The site near the southern Spanish village of Tabernas hints at a singular mix of cultures that came together decades ago to create a product known the world over; starting in the 1960s, a cohort of mostly Italian film directors capitalised on the area’s chiselled crags of rock to capture their take on the western genre.
Punctuated by shootouts, tough-talking cowboys and sweeping camera angles, these spaghetti westerns, as they came to be known, were credited with reviving a fading genre as they projected the American west back on to itself.
Among the best known directors of the genre was Sergio Leone, the Italian whose films such as The Good, the Bad and The Ugly and A Fistful of Dollars catapulted Clint Eastwood to stardom.
In the late 1960s Leone, still flush with success, arrived in Tabernas with carte blanche to sketch out a film that would go on to rank among his most ambitious: Once Upon a Time in the West.
He had his team set out to build a slice of the west as a backdrop for a railroad-themed showdown between actors Henry Fonda and Charles Bronson.
Five decades later, the eight-hectare set built for the film is on sale for a cool €2.8m. “What we’re selling is a small piece of Almería’s history,” said José Ruda of real estate agency Grupo Rukasa. “This is a place where memories and anecdotes were forged.”
Little has seemingly changed since the set stood in for the film’s Sweetwater Ranch – save, that is, for the steady deterioration that has gnawed away at the one-horse town where gun-toting cowboys Fonda and Bronson once swaggered through to a haunting soundtrack composed by Ennio Morricone.
“When it’s windy, you see the tumbleweeds roll though,” said Ruda. “And you think, ‘OK, where are the guys with guns?’”
Related: A fistful of euros: the Spanish town where spaghetti westerns never died – in pictures
The site was later used to film other westerns including Buddy Goes West and Rustlers’ Rhapsody.

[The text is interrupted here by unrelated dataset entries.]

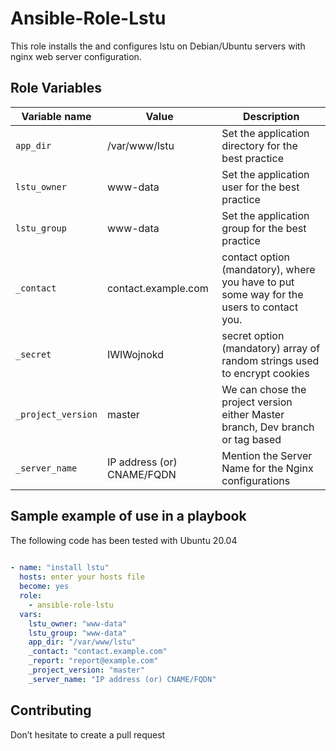 Ansible-Role-Lstu
=========
This role installs the and configures lstu on Debian/Ubuntu servers with nginx web server configuration.

Role Variables
-------------- 
| Variable name | Value | Description |
| ------------- | ----- | ----------- |
| `app_dir` | /var/www/lstu | Set the application directory for the best practice |
| `lstu_owner` | www-data | Set the application user for the best practice |
| `lstu_group` | www-data | Set the application group for the best practice |
| `_contact` | contact.example.com | contact option (mandatory), where you have to put some way for the users to contact you. |
| `_secret` | IWIWojnokd | secret  option (mandatory) array of random strings used to encrypt cookies |
| `_project_version` | master | We can chose the project version either Master branch, Dev branch or tag based |
| `_server_name` | IP address (or) CNAME/FQDN | Mention the Server Name for the Nginx configurations |

Sample example of use in a playbook
--------------

The following code has been tested with Ubuntu 20.04

```yaml
 
- name: "install lstu"
  hosts: enter your hosts file
  become: yes
  role:
    - ansible-role-lstu
  vars:
    lstu_owner: "www-data"
    lstu_group: "www-data"
    app_dir: "/var/www/lstu"
    _contact: "contact.example.com"
    _report: "report@example.com"
    _project_version: "master"
    _server_name: "IP address (or) CNAME/FQDN"
```   

Contributing
------------
Don’t hesitate to create a pull request









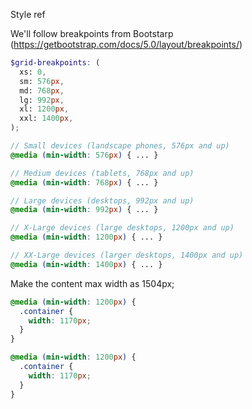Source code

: Style ref

We'll follow breakpoints from Bootstarp (https://getbootstrap.com/docs/5.0/layout/breakpoints/)

```scss
$grid-breakpoints: (
  xs: 0,
  sm: 576px,
  md: 768px,
  lg: 992px,
  xl: 1200px,
  xxl: 1400px,
);

// Small devices (landscape phones, 576px and up)
@media (min-width: 576px) { ... }

// Medium devices (tablets, 768px and up)
@media (min-width: 768px) { ... }

// Large devices (desktops, 992px and up)
@media (min-width: 992px) { ... }

// X-Large devices (large desktops, 1200px and up)
@media (min-width: 1200px) { ... }

// XX-Large devices (larger desktops, 1400px and up)
@media (min-width: 1400px) { ... }
```

Make the content max width as 1504px;

```css
@media (min-width: 1200px) {
  .container {
    width: 1170px;
  }
}

@media (min-width: 1200px) {
  .container {
    width: 1170px;
  }
}
```
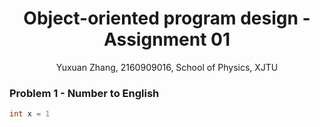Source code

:<h1 style="display: block; width: 100%; text-align: center;">Object-oriented program design - Assignment 01</h1>

<span style="display: block; width: 100%; text-align: center;">Yuxuan Zhang, 2160909016, School of Physics, XJTU</span>

### Problem 1 - Number to English

```java
int x = 1
```


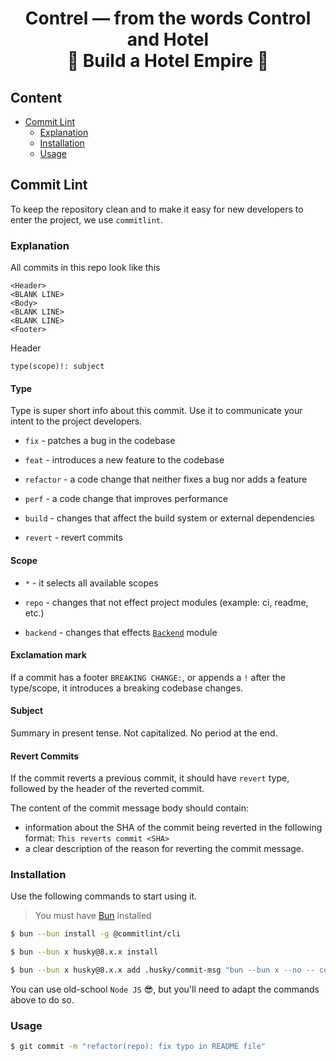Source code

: <h1 align="center">
    <span>Contrel — from the words <b>Contr</b>ol and Hot<b>el</b></span>
    <br>
    <span>🏨 Build a Hotel Empire 🏨</span>
</h1>

## Content

- [Commit Lint](#commit-lint)
  - [Explanation](#explanation)
  - [Installation](#installation)
  - [Usage](#usage)

## Commit Lint

To keep the repository clean
and to make it easy for new developers to enter the project,
we use `commitlint`.

### Explanation

All commits in this repo look like this

```text
<Header>
<BLANK LINE>
<Body>
<BLANK LINE>
<BLANK LINE>
<Footer>
```

Header

```text
type(scope)!: subject
```

#### Type

Type is super short info about this commit.
Use it to communicate your intent to the project developers.

- `fix` - patches a bug in the codebase

- `feat` - introduces a new feature to the codebase

- `refactor` - a code change that neither fixes a bug nor adds a feature

- `perf` - a code change that improves performance

- `build` - changes that affect the build system or external dependencies

- `revert` - revert commits

#### Scope

- `*` - it selects all available scopes

- `repo` - changes that not effect project modules (example: ci, readme, etc.)

- `backend` - changes that effects [`Backend`](./backend) module

#### Exclamation mark

If a commit has a footer `BREAKING CHANGE:`,
or appends a `!` after the type/scope,
it introduces a breaking codebase changes.

#### Subject

Summary in present tense. Not capitalized. No period at the end.

#### Revert Commits

If the commit reverts a previous commit, it should have `revert` type,
followed by the header of the reverted commit.

The content of the commit message body should contain:

- information about the SHA of the commit being reverted in the following format:
`This reverts commit <SHA>`
- a clear description of the reason for reverting the commit message.

### Installation

Use the following commands to start using it.

> You must have [Bun](https://bun.sh/) installed

```bash
$ bun --bun install -g @commitlint/cli

$ bun --bun x husky@8.x.x install

$ bun --bun x husky@8.x.x add .husky/commit-msg "bun --bun x --no -- commitlint --edit ${1}"
```

You can use old-school `Node JS` 😎, but you'll need to adapt the commands above to do so.

### Usage

```bash
$ git commit -m "refactor(repo): fix typo in README file"
```
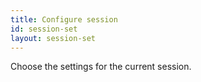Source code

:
 ```yaml
---
title: Configure session
id: session-set
layout: session-set
---
```

Choose the settings for the current session.
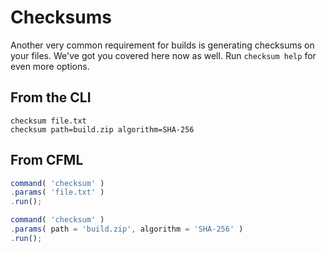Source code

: # Checksums
Another very common requirement for builds is generating checksums on your files.  We've got you covered here now as well.  Run `checksum help` for even more options.

## From the CLI

```
checksum file.txt
checksum path=build.zip algorithm=SHA-256
```

## From CFML
```js
command( 'checksum' )
.params( 'file.txt' )
.run();

command( 'checksum' )
.params( path = 'build.zip', algorithm = 'SHA-256' )
.run();
```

Today the site hosts a flagging tourist attraction – the smallest of three western film sets that can be visited in the area – and is sporadically used to film adverts and music videos. But its claim to fame remains that it was purpose-built for Once Upon a Time in the West, a box-office flop that has since been championed as one of the finest westerns ever made.
It’s a connection that the owners, who are aiming to retire after looking after the place for more than four decades, are hoping to see endure, said Ruda.
Since the listing went up, calls have come in from as far as Germany, England and the Netherlands. “The owners would love to see the site restored to the vibrancy it had in the 70s and 80s, when directors poured in to film there,” he said. “They felt like they were part of a family.”
This history has since melded into the identity of the area, he said. For more than a decade, Tabernas has hosted the Almería western film festival – billed as “Europe’s biggest movie event dedicated to the western genre” – which seeks to deepen its singular link through activities such as “western tapas” competitions and faux gunslinging shows.
“This is not the place to set up an amusement park,” said Ruda. “There’s so much history you can already tap into here.”